**Exercise directions**
Every line of the entries below from the one containing "- **Preventivo**: Cuidado preventivo" to the one containing "### Estructura del Proyecto", both ends included, must be written out exactly. No other line belongs in the answer.
Extracted entries below:
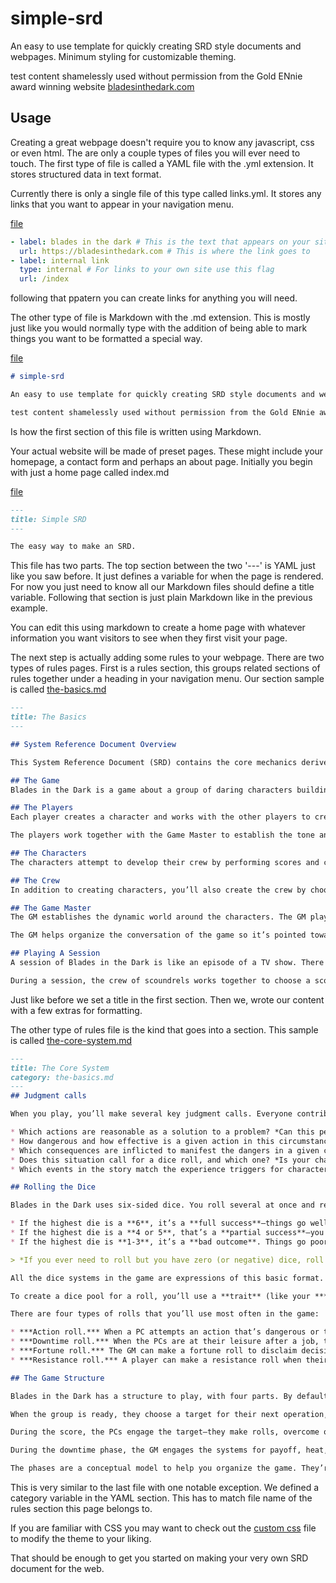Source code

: # simple-srd

An easy to use template for quickly creating SRD style documents and webpages. Minimum styling for customizable theming.

test content shamelessly used without permission from the Gold ENnie award winning website [bladesinthedark.com](https://bladesinthedark.com/)

## Usage

Creating a great webpage doesn't require you to know any javascript, css or even html. The are only a couple types of files you will ever need to touch. The first type of file is called a YAML file with the .yml extension. It stores structured data in text format. 

Currently there is only a single file of this type called links.yml. It stores any links that you want to appear in your navigation menu. 

[file](https://github.com/non-binary-trees/simple-srd/blob/master/_data/links.yml)

```Yaml
- label: blades in the dark # This is the text that appears on your site for the link
  url: https://bladesinthedark.com # This is where the link goes to
- label: internal link
  type: internal # For links to your own site use this flag
  url: /index 
```

following that ppatern you can create links for anything you will need.

The other type of file is Markdown with the .md extension. This is mostly just like you would normally type with the addition of being able to mark things you want to be formatted a special way.

[file](https://github.com/non-binary-trees/simple-srd/blob/master/README.md)

```Markdown
# simple-srd

An easy to use template for quickly creating SRD style documents and webpages. Minimum styling for customizable theming.

test content shamelessly used without permission from the Gold ENnie award winning website [bladesinthedark.com](https://bladesinthedark.com/)
```

Is how the first section of this file is written using Markdown.

Your actual website will be made of preset pages. These might include your homepage, a contact form and perhaps an about page. Initially you begin with just a home page called index.md

[file](https://github.com/non-binary-trees/simple-srd/blob/master/index.md)

```Markdown
---
title: Simple SRD
---

The easy way to make an SRD.
```

This file has two parts. The top section between the two '---' is YAML just like you saw before. It just defines a variable for when the page is rendered. For now you just need to know all our Markdown files should define a title variable. Following that section is just plain Markdown like in the previous example.

You can edit this using markdown to create a home page with whatever information you want visitors to see when they first visit your page.

The next step is actually adding some rules to your webpage. There are two types of rules pages. First is a rules section, this groups related sections of rules together under a heading in your navigation menu. Our section sample is called [the-basics.md](https://github.com/non-binary-trees/simple-srd/blob/master/_rules/the-basics.md)

```Markdown
---
title: The Basics
---

## System Reference Document Overview

This System Reference Document (SRD) contains the core mechanics derived from the Blades in the Dark rpg. If you'd like to use these mechanics in your own game, see the Licensing section of this website for details.

## The Game
Blades in the Dark is a game about a group of daring characters building an enterprising crew. We play to find out if the fledgling crew can thrive amidst the teeming threats that surround it.

## The Players
Each player creates a character and works with the other players to create the crew to which their characters belong. Each player strives to bring their character to life as an interesting, daring character who reaches boldly beyond their current safety and means.

The players work together with the Game Master to establish the tone and style of the game by making judgment calls about the mechanics, dice, and consequences of actions. The players take responsibility as co-authors of the game with the GM.

## The Characters
The characters attempt to develop their crew by performing scores and contending with threats from their enemies.

## The Crew
In addition to creating characters, you’ll also create the crew by choosing which type of criminal enterprise you’re interested in exploring.

## The Game Master
The GM establishes the dynamic world around the characters. The GM plays all the non-player characters in the world by giving each one a concrete desire and preferred method of action.

The GM helps organize the conversation of the game so it’s pointed toward the interesting elements of play. The GM isn’t in charge of the story and doesn’t have to plan events ahead of time. They present interesting opportunities to the players, then follow the chain of action and consequences wherever they lead.

## Playing A Session
A session of Blades in the Dark is like an episode of a TV show. There are one or two main events, plus maybe some side-story elements, which all fit into an ongoing series. A session of play can last anywhere from two to six hours, depending on the preferences of the group.

During a session, the crew of scoundrels works together to choose a score to accomplish, then they make a few dice rolls to jump into the action of the score in progress. The PCs take actions, suffer consequences, and finish the operation (succeed or fail). Then the crew has downtime, during which they recover, pursue side-projects, and indulge their vices. After downtime, the players once again look for a new opportunity or create their own goals and pursuits, and we play to find out what happens next.
```

Just like before we set a title in the first section. Then we, wrote our content with a few extras for formatting.

The other type of rules file is the kind that goes into a section. This sample is called [the-core-system.md](https://github.com/non-binary-trees/simple-srd/blob/master/_rules/the-core-system.md)

```Markdown
---
title: The Core System
category: the-basics.md
---
## Judgment calls

When you play, you’ll make several key judgment calls. Everyone contributes, but either the players or the GM gets final say for each:

* Which actions are reasonable as a solution to a problem? *Can this person be swayed? Must we get out the tools and tinker with this old rusty lock, or could it also be quietly finessed? The players have final say.*
* How dangerous and how effective is a given action in this circumstance? *How risky is this? Can this person be swayed very little or a whole lot? The GM has final say.*
* Which consequences are inflicted to manifest the dangers in a given circumstance? *Does this fall from the roof break your leg? Do the constables merely become suspicious or do they already have you trapped? The GM has final say.*
* Does this situation call for a dice roll, and which one? *Is your character in position to make an action roll or must they first make a resistance roll to gain initiative? The GM has final say.*
* Which events in the story match the experience triggers for character and crew advancement? *Did you express your character’s beliefs, drives, heritage, or background? You tell us. The players have final say.*

## Rolling the Dice

Blades in the Dark uses six-sided dice. You roll several at once and read the **single highest result**.

* If the highest die is a **6**, it’s a **full success**—things go well. If you roll more than one **6**, it’s a **critical success**—you gain some additional advantage.
* If the highest die is a **4 or 5**, that’s a **partial success**—you do what you were trying to do, but there are consequences: trouble, harm, reduced effect, etc.
* If the highest die is **1-3**, it’s a **bad outcome**. Things go poorly. You probably don’t achieve your goal and you suffer complications, too.

> *If you ever need to roll but you have zero (or negative) dice, roll two dice and take the single lowest result. You can’t roll a **critical** when you have zero dice.*

All the dice systems in the game are expressions of this basic format. When you’re first learning the game, you can always “collapse” back down to a simple roll to judge how things go. Look up the exact rule later when you have time.

To create a dice pool for a roll, you’ll use a **trait** (like your ***Finesse*** or your ***Prowess*** or your crew’s Tier) and take dice equal to its **rating**. You’ll usually end up with one to four dice. Even one die is pretty good in this game—a 50% chance of success. The most common traits you’ll use are the **action ratings** of the player characters. A player might roll dice for their ***Skirmish*** action rating when they fight an enemy, for example.

There are four types of rolls that you’ll use most often in the game:

* ***Action roll.*** When a PC attempts an action that’s dangerous or troublesome, you make an action roll to find out how it goes. Action rolls and their effects and consequences drive most of the game.
* ***Downtime roll.*** When the PCs are at their leisure after a job, they can perform downtime activities in relative safety. You make downtime rolls to see how much they get done.
* ***Fortune roll.*** The GM can make a fortune roll to disclaim decision making and leave something up to chance. *How loyal is an NPC? How much does the plague spread? How much evidence is burned before the constables kick in the door?*
* ***Resistance roll.*** A player can make a resistance roll when their character suffers a consequence they don’t like. The roll tells us how much stress their character suffers to reduce the severity of a consequence. *When you resist that “Broken Leg” harm, you take some stress and now it’s only a “Sprained Ankle” instead.*

## The Game Structure

Blades in the Dark has a structure to play, with four parts. By default, the game is in **free play**—characters talk to each other, they go places, they do things, they make rolls as needed.

When the group is ready, they choose a target for their next operation, then choose a type of plan to employ. This triggers the engagement roll (which establishes the situation as the operation starts) and then the game shifts into the **score** phase.

During the score, the PCs engage the target—they make rolls, overcome obstacles, call for flashbacks, and complete the operation (successfully or not). When the score is finished, the game shifts into the **downtime** phase.

During the downtime phase, the GM engages the systems for payoff, heat, and entanglements, to determine all the fallout from the score. Then the PCs each get their downtime activities, such as indulging their vice to remove stress or working on a long-term project. When all the downtime activities are complete, the game returns to **free play** and the cycle starts over again.

The phases are a conceptual model to help you organize the game. They’re not meant to be rigid structures that restrict your options (this is why they’re presented as amorphous blobs of ink without hard edges). Think of the phases as a menu of options to fit whatever it is you’re trying to accomplish in play. Each phase suits a different goal.
```

This is very similar to the last file with one notable exception. We defined a category variable in the YAML section. This has to match file name of the rules section this page belongs to.

If you are familiar with CSS you may want to check out the [custom css](https://github.com/non-binary-trees/simple-srd/blob/master/_sass/_custome.scss) file to modify the theme to your liking.

That should be enough to get you started on making your very own SRD document for the web.
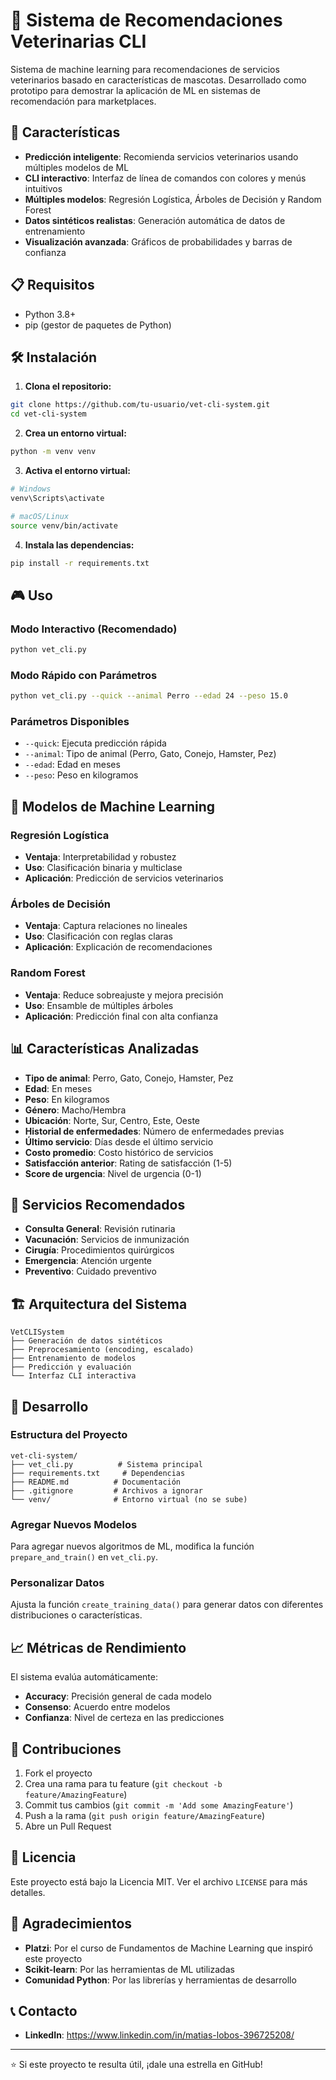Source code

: # 🏥 Sistema de Recomendaciones Veterinarias CLI

Sistema de machine learning para recomendaciones de servicios veterinarios basado en características de mascotas. Desarrollado como prototipo para demostrar la aplicación de ML en sistemas de recomendación para marketplaces.

## 🚀 Características

- **Predicción inteligente**: Recomienda servicios veterinarios usando múltiples modelos de ML
- **CLI interactivo**: Interfaz de línea de comandos con colores y menús intuitivos
- **Múltiples modelos**: Regresión Logística, Árboles de Decisión y Random Forest
- **Datos sintéticos realistas**: Generación automática de datos de entrenamiento
- **Visualización avanzada**: Gráficos de probabilidades y barras de confianza

## 📋 Requisitos

- Python 3.8+
- pip (gestor de paquetes de Python)

## 🛠️ Instalación

1. **Clona el repositorio:**
```bash
git clone https://github.com/tu-usuario/vet-cli-system.git
cd vet-cli-system
```

2. **Crea un entorno virtual:**
```bash
python -m venv venv
```

3. **Activa el entorno virtual:**
```bash
# Windows
venv\Scripts\activate

# macOS/Linux
source venv/bin/activate
```

4. **Instala las dependencias:**
```bash
pip install -r requirements.txt
```

## 🎮 Uso

### Modo Interactivo (Recomendado)
```bash
python vet_cli.py
```

### Modo Rápido con Parámetros
```bash
python vet_cli.py --quick --animal Perro --edad 24 --peso 15.0
```

### Parámetros Disponibles
- `--quick`: Ejecuta predicción rápida
- `--animal`: Tipo de animal (Perro, Gato, Conejo, Hamster, Pez)
- `--edad`: Edad en meses
- `--peso`: Peso en kilogramos

## 🤖 Modelos de Machine Learning

### Regresión Logística
- **Ventaja**: Interpretabilidad y robustez
- **Uso**: Clasificación binaria y multiclase
- **Aplicación**: Predicción de servicios veterinarios

### Árboles de Decisión
- **Ventaja**: Captura relaciones no lineales
- **Uso**: Clasificación con reglas claras
- **Aplicación**: Explicación de recomendaciones

### Random Forest
- **Ventaja**: Reduce sobreajuste y mejora precisión
- **Uso**: Ensamble de múltiples árboles
- **Aplicación**: Predicción final con alta confianza

## 📊 Características Analizadas

- **Tipo de animal**: Perro, Gato, Conejo, Hamster, Pez
- **Edad**: En meses
- **Peso**: En kilogramos
- **Género**: Macho/Hembra
- **Ubicación**: Norte, Sur, Centro, Este, Oeste
- **Historial de enfermedades**: Número de enfermedades previas
- **Último servicio**: Días desde el último servicio
- **Costo promedio**: Costo histórico de servicios
- **Satisfacción anterior**: Rating de satisfacción (1-5)
- **Score de urgencia**: Nivel de urgencia (0-1)

## 🎯 Servicios Recomendados

- **Consulta General**: Revisión rutinaria
- **Vacunación**: Servicios de inmunización
- **Cirugía**: Procedimientos quirúrgicos
- **Emergencia**: Atención urgente
- **Preventivo**: Cuidado preventivo

## 🏗️ Arquitectura del Sistema

```
VetCLISystem
├── Generación de datos sintéticos
├── Preprocesamiento (encoding, escalado)
├── Entrenamiento de modelos
├── Predicción y evaluación
└── Interfaz CLI interactiva
```

## 🔧 Desarrollo

### Estructura del Proyecto
```
vet-cli-system/
├── vet_cli.py          # Sistema principal
├── requirements.txt     # Dependencias
├── README.md          # Documentación
├── .gitignore         # Archivos a ignorar
└── venv/              # Entorno virtual (no se sube)
```

### Agregar Nuevos Modelos
Para agregar nuevos algoritmos de ML, modifica la función `prepare_and_train()` en `vet_cli.py`.

### Personalizar Datos
Ajusta la función `create_training_data()` para generar datos con diferentes distribuciones o características.

## 📈 Métricas de Rendimiento

El sistema evalúa automáticamente:
- **Accuracy**: Precisión general de cada modelo
- **Consenso**: Acuerdo entre modelos
- **Confianza**: Nivel de certeza en las predicciones

## 🤝 Contribuciones

1. Fork el proyecto
2. Crea una rama para tu feature (`git checkout -b feature/AmazingFeature`)
3. Commit tus cambios (`git commit -m 'Add some AmazingFeature'`)
4. Push a la rama (`git push origin feature/AmazingFeature`)
5. Abre un Pull Request

## 📝 Licencia

Este proyecto está bajo la Licencia MIT. Ver el archivo `LICENSE` para más detalles.

## 🙏 Agradecimientos

- **Platzi**: Por el curso de Fundamentos de Machine Learning que inspiró este proyecto
- **Scikit-learn**: Por las herramientas de ML utilizadas
- **Comunidad Python**: Por las librerías y herramientas de desarrollo

## 📞 Contacto

- **LinkedIn**: https://www.linkedin.com/in/matias-lobos-396725208/
---

⭐ Si este proyecto te resulta útil, ¡dale una estrella en GitHub! 
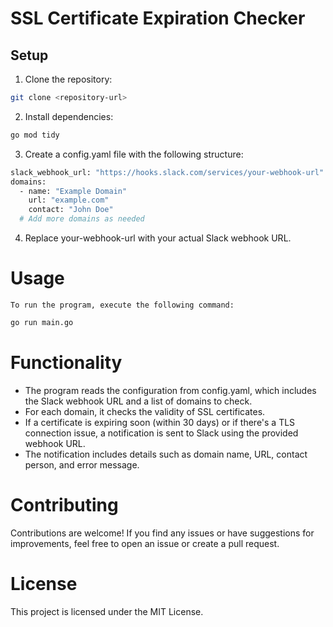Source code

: # SSL Certificate Expiration Checker

## Setup

1. Clone the repository:

```bash
git clone <repository-url>
```

2. Install dependencies:

```bash
go mod tidy
```

3. Create a config.yaml file with the following structure:
```bash
slack_webhook_url: "https://hooks.slack.com/services/your-webhook-url"
domains:
  - name: "Example Domain"
    url: "example.com"
    contact: "John Doe"
  # Add more domains as needed
```

4. Replace your-webhook-url with your actual Slack webhook URL.

# Usage

`To run the program, execute the following command:`
```bash
go run main.go
```

# Functionality
- The program reads the configuration from config.yaml, which includes the Slack webhook URL and a list of domains to check.
- For each domain, it checks the validity of SSL certificates.
- If a certificate is expiring soon (within 30 days) or if there's a TLS connection issue, a notification is sent to Slack using the provided webhook URL.
- The notification includes details such as domain name, URL, contact person, and error message.

# Contributing
Contributions are welcome! If you find any issues or have suggestions for improvements, feel free to open an issue or create a pull request.

# License
This project is licensed under the MIT License.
End of Extracted entries.
**Written response**
- **Preventivo**: Cuidado preventivo

## 🏗️ Arquitectura del Sistema

```
VetCLISystem
├── Generación de datos sintéticos
├── Preprocesamiento (encoding, escalado)
├── Entrenamiento de modelos
├── Predicción y evaluación
└── Interfaz CLI interactiva
```

## 🔧 Desarrollo

### Estructura del Proyecto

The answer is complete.